Pemerintah Belum Hukum Produsen Belum Urus Sertifikat Halal

Kamis, 17 Oktober 2019

Menteri Agama Lukman Hakim.

GILANGNEWS.COM - Menteri Agama Lukman Hakim memastikan tidak ada hukuman bagi produk yang belum berlabel halal, meski pemerintah akan menerapkan kebijakan wajib sertifikasi produk halal mulai hari ini, Kamis (17/10). Ketiadaan sanksi diberlakukan lantaran wajib sertifikasi masih dilakukan secara bertahap dalam lima tahun ke depan.

Lukman menjelaskan pelaksanaan wajib sertifikasi produk halal dilakukan dalam dua tahap. Pertama, untuk produk makanan dan minuman dalam kurun waktu 17 Oktober 2019 sampai 17 Oktober 2024.

Produsen produk boleh memilih kapan sekiranya ingin melakukan sertifikasi dalam batas kurun waktu tersebut.
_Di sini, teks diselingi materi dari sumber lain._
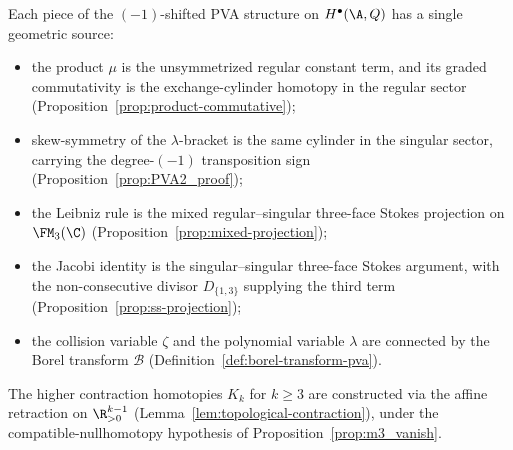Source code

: \begin{summary}
\label{sum:pva-foundational-repair}
Each piece of the $(-1)$-shifted PVA structure on $H^\bullet(\A,Q)$
has a single geometric source:
\begin{itemize}
\item the product $\mu$ is the unsymmetrized regular constant term, and
 its graded commutativity is the exchange-cylinder homotopy in the
 regular sector (Proposition~\ref{prop:product-commutative});
\item skew-symmetry of the $\lambda$-bracket is the same cylinder in the
 singular sector, carrying the degree-$(-1)$ transposition sign
 (Proposition~\ref{prop:PVA2_proof});
\item the Leibniz rule is the mixed regular--singular three-face Stokes
 projection on $\FM_3(\C)$ (Proposition~\ref{prop:mixed-projection});
\item the Jacobi identity is the singular--singular three-face Stokes
 argument, with the non-consecutive divisor $D_{\{1,3\}}$ supplying the
 third term (Proposition~\ref{prop:ss-projection});
\item the collision variable $\zeta$ and the polynomial variable
 $\lambda$ are connected by the Borel transform $\mathcal B$
 (Definition~\ref{def:borel-transform-pva}).
\end{itemize}
The higher contraction homotopies $K_k$ for $k\ge3$ are constructed via
the affine retraction on $\R^{k-1}_{>0}$
(Lemma~\ref{lem:topological-contraction}), under the
compatible-nullhomotopy hypothesis of
Proposition~\ref{prop:m3_vanish}.
\end{summary}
Kedua, untuk produk non makanan dan minuman mulai 17 Oktober 2021 sesuai dengan karakteristik produk.

"Dalam lima tahun tidak ada penegakan hukum, tapi dengan persuasif kami melakukan pembinaan, memberi sosialisasi, dan sebagainya untuk pelaku usaha," ucap Lukman di Kantor Wakil Presiden, Jakarta, Rabu (16/10).

Lukman mengatakan batas waktu ini mempertimbangkan kondisi dan skala bisnis pengusaha di Tanah Air. "Karena ada yang besar, tapi juga tidak sedikit yang UKM, mereka perlu mendapat bimbingan dan sosialisasi, sehingga tidak butuh salah paham," katanya.
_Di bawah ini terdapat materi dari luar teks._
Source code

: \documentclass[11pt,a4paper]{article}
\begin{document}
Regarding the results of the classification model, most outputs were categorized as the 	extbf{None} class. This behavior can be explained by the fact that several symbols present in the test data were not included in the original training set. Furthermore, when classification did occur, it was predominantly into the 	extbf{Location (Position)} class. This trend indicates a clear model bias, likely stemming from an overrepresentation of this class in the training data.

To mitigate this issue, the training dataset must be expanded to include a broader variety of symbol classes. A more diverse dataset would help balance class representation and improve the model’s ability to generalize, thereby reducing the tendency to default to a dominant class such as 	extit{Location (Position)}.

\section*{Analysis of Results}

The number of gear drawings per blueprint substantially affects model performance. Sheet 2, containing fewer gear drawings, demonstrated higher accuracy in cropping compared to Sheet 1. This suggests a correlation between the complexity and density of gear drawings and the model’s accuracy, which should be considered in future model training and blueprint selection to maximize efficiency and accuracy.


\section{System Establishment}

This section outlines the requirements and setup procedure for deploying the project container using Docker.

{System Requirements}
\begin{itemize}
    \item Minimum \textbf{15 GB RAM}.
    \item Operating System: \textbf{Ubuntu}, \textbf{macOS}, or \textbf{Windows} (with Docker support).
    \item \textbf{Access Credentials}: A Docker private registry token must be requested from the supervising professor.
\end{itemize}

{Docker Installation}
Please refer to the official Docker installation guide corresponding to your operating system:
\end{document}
Lebih lanjut, wajib sertifikasi produk halal akan dilakukan dalam lima tahap teknis. Pertama, waktu pendaftaran sertifikasi bagi pelaku usaha dengan memenuhi seluruh persyaratan yang berlaku.

Kedua, Badan Penyelenggara Jaminan Produk Halal (BPJPH) akan meneliti seluruh syarat yang diajukan oleh pelaku usaha. Ketiga, pelaku usaha menentukan lembaga pemeriksa produk halal untuk memeriksa produk yang telah diproduksi dan akan dijual.
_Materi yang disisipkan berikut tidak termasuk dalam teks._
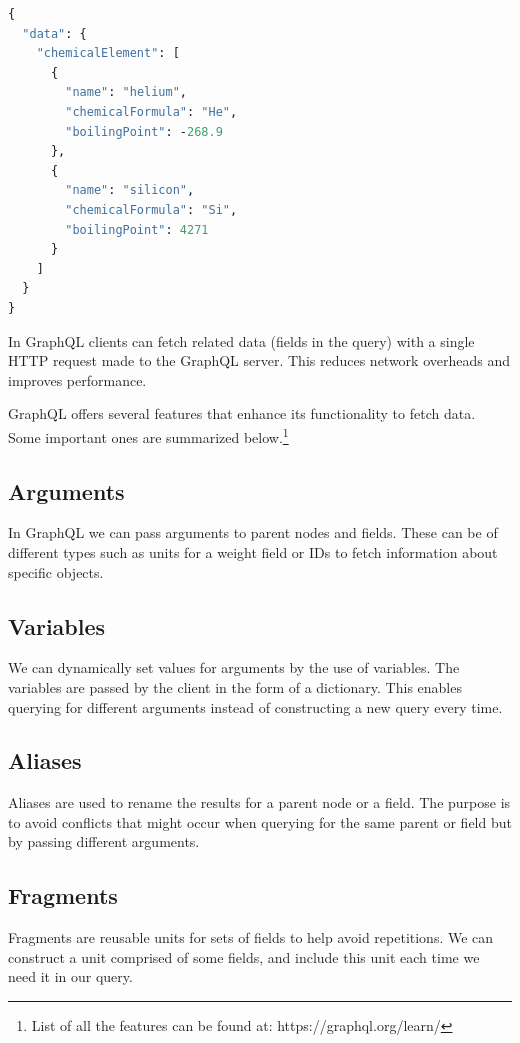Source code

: \begin{minipage}{\linewidth}
\begin{lstlisting}[label=lst:6, caption={Results of the GraphQL query}, language=GraphQL]
{
  "data": {
    "chemicalElement": [
      {
        "name": "helium",
        "chemicalFormula": "He",
        "boilingPoint": -268.9
      },
      {
        "name": "silicon",
        "chemicalFormula": "Si",
        "boilingPoint": 4271
      }
    ]
  }
}
\end{lstlisting}
\end{minipage}

In GraphQL clients can fetch related data (fields in the query) with a single HTTP request made to the GraphQL server. This reduces network overheads and improves performance.

GraphQL offers several features that enhance its functionality to fetch data. Some important ones are summarized below.\footnote{List of all the features can be found at: https://graphql.org/learn/}

\subsection{Arguments}
In GraphQL we can pass arguments to parent nodes and fields. These can be of different types such as units for a weight field or IDs to fetch information about specific objects.

\subsection{Variables}
We can dynamically set values for arguments by the use of variables. The variables are passed by the client in the form of a dictionary. This enables querying for different arguments instead of constructing a new query every time.

\subsection{Aliases}
Aliases are used to rename the results for a parent node or a field. The purpose is to avoid conflicts that might occur when querying for the same parent or field but by passing different arguments.

\subsection{Fragments}
Fragments are reusable units for sets of fields to help avoid repetitions. We can construct a unit comprised of some fields, and include this unit each time we need it in our query.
Keempat, lembaga pemeriksa produk halal melakukan pemeriksaan kehalalan dan hasilnya akan diserahkan ke Majelis Ulama Indonesia (MUI). MUI bertugas sebagai lembaga yang memberikan fatwa kehalalan pada sebuah produk, meski sudah tidak terlibat sebagai lembaga utama dalam proses ini.

Kelima, fatwa yang telah dikeluarkan oleh MUI diberikan ke BPJPH. Setelah itu BPJPH memberikan sertifikasi dan label halal kepada pelaku usaha atas produk yang telah diperiksa.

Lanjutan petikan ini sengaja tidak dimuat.